*What is required*.
Count the lines below holding "valor" and answer with that number only.

*Material for this exercise*.

Content starts

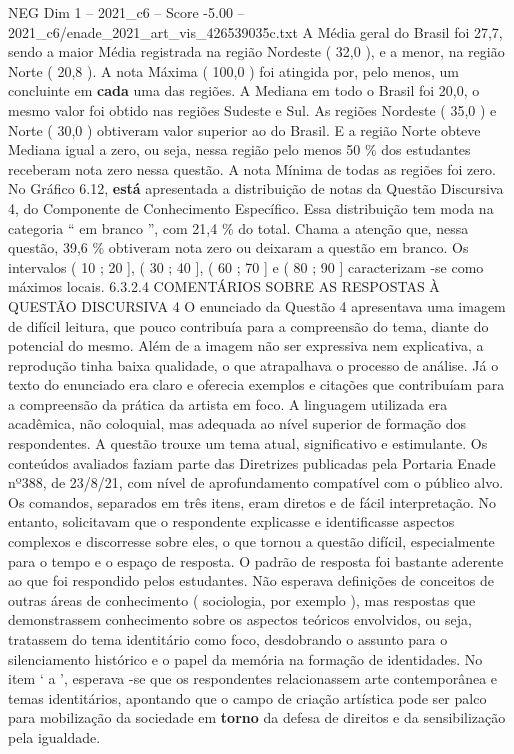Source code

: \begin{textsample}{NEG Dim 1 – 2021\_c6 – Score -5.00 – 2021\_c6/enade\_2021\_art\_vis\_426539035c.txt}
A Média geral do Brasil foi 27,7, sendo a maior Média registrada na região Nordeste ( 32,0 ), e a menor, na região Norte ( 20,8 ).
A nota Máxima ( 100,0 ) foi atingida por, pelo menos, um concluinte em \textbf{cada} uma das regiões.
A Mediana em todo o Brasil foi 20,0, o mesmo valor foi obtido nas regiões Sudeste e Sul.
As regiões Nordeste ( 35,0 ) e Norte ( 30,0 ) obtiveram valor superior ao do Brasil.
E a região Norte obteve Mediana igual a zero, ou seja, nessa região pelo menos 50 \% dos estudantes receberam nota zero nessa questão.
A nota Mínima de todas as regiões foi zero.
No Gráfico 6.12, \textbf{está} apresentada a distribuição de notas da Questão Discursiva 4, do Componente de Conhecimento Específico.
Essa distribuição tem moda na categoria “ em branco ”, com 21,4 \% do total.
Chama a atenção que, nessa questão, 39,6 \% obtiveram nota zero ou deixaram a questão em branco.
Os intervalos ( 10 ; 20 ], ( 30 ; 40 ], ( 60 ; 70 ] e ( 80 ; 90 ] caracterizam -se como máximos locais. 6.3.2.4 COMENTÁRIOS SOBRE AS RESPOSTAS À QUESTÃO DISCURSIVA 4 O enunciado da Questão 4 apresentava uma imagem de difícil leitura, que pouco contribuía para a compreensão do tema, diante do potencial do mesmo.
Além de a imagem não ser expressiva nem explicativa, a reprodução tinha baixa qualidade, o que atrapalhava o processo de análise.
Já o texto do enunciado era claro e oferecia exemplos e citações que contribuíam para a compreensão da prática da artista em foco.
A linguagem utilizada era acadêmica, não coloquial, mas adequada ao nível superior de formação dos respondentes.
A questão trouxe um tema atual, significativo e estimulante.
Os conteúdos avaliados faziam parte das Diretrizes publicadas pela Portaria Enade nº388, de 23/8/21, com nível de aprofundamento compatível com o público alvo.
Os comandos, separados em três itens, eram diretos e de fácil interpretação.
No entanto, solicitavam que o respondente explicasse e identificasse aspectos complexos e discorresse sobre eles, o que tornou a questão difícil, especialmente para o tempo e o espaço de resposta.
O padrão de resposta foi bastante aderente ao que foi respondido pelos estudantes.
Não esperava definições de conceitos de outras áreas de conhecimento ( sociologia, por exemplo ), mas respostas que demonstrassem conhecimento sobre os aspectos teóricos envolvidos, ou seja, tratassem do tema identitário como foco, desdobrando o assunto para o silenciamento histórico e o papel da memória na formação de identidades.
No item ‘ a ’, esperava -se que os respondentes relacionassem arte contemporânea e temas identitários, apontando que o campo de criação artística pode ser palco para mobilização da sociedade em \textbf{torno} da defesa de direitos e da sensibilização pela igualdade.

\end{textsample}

Content ends
Content starts

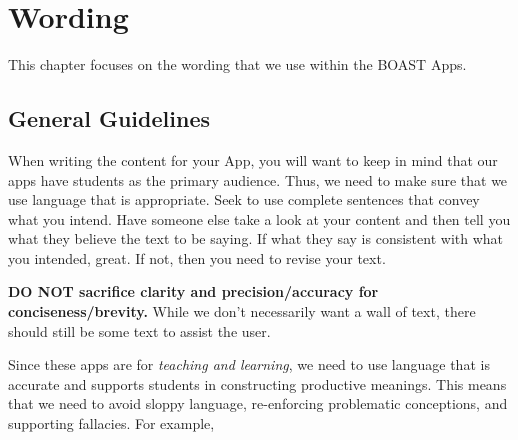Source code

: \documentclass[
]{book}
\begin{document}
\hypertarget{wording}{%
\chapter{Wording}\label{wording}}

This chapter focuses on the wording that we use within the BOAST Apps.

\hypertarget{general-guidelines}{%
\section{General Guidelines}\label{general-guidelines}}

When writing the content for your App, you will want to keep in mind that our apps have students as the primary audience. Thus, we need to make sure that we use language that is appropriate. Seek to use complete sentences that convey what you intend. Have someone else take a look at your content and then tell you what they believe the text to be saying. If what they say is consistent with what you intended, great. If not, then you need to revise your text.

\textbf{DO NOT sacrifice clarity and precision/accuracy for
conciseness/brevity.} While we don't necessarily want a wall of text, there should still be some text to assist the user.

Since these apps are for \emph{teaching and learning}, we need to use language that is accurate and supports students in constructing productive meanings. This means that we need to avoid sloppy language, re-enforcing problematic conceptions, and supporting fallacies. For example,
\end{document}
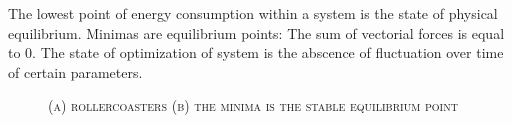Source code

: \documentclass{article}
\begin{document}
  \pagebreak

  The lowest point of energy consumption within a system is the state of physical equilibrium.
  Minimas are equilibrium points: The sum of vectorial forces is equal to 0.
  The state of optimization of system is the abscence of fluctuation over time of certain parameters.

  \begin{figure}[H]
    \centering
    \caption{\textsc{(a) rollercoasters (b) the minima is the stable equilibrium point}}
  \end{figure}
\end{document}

Content ends
Content starts

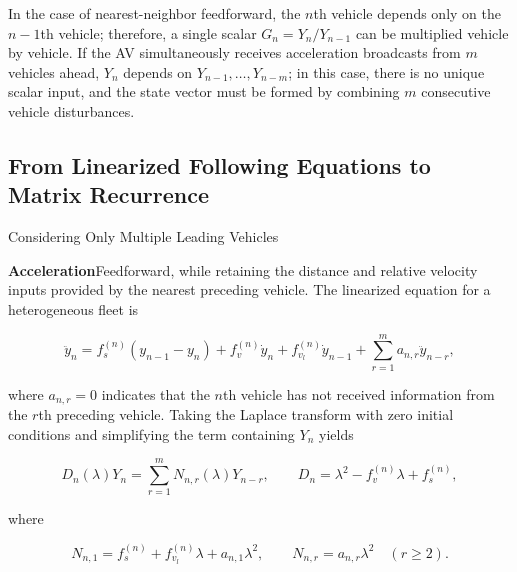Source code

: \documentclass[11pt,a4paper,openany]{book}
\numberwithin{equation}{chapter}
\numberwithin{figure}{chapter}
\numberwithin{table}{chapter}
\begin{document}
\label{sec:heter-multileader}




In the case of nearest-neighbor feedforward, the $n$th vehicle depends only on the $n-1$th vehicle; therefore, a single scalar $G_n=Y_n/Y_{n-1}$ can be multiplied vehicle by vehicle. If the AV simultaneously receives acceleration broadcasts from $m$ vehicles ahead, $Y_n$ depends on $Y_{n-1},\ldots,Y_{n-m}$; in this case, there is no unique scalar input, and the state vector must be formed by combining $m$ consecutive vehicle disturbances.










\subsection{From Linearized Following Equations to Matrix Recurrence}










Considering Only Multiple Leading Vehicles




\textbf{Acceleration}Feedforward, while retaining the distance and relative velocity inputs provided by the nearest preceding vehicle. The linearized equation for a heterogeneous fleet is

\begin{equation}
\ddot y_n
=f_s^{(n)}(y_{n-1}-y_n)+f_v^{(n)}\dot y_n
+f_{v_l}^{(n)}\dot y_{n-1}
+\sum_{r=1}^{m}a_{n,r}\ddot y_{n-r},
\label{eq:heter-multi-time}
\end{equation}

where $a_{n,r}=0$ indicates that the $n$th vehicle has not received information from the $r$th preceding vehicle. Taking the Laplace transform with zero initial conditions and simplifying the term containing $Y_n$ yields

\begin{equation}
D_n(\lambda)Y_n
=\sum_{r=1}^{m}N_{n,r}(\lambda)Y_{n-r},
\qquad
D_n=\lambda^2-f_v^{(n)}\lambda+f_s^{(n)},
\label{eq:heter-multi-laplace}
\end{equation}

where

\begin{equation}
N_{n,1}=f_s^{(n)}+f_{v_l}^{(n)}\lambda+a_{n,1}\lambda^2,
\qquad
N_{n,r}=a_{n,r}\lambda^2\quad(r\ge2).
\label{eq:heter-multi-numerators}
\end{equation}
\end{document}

Content ends

*Solution for this exercise*.
2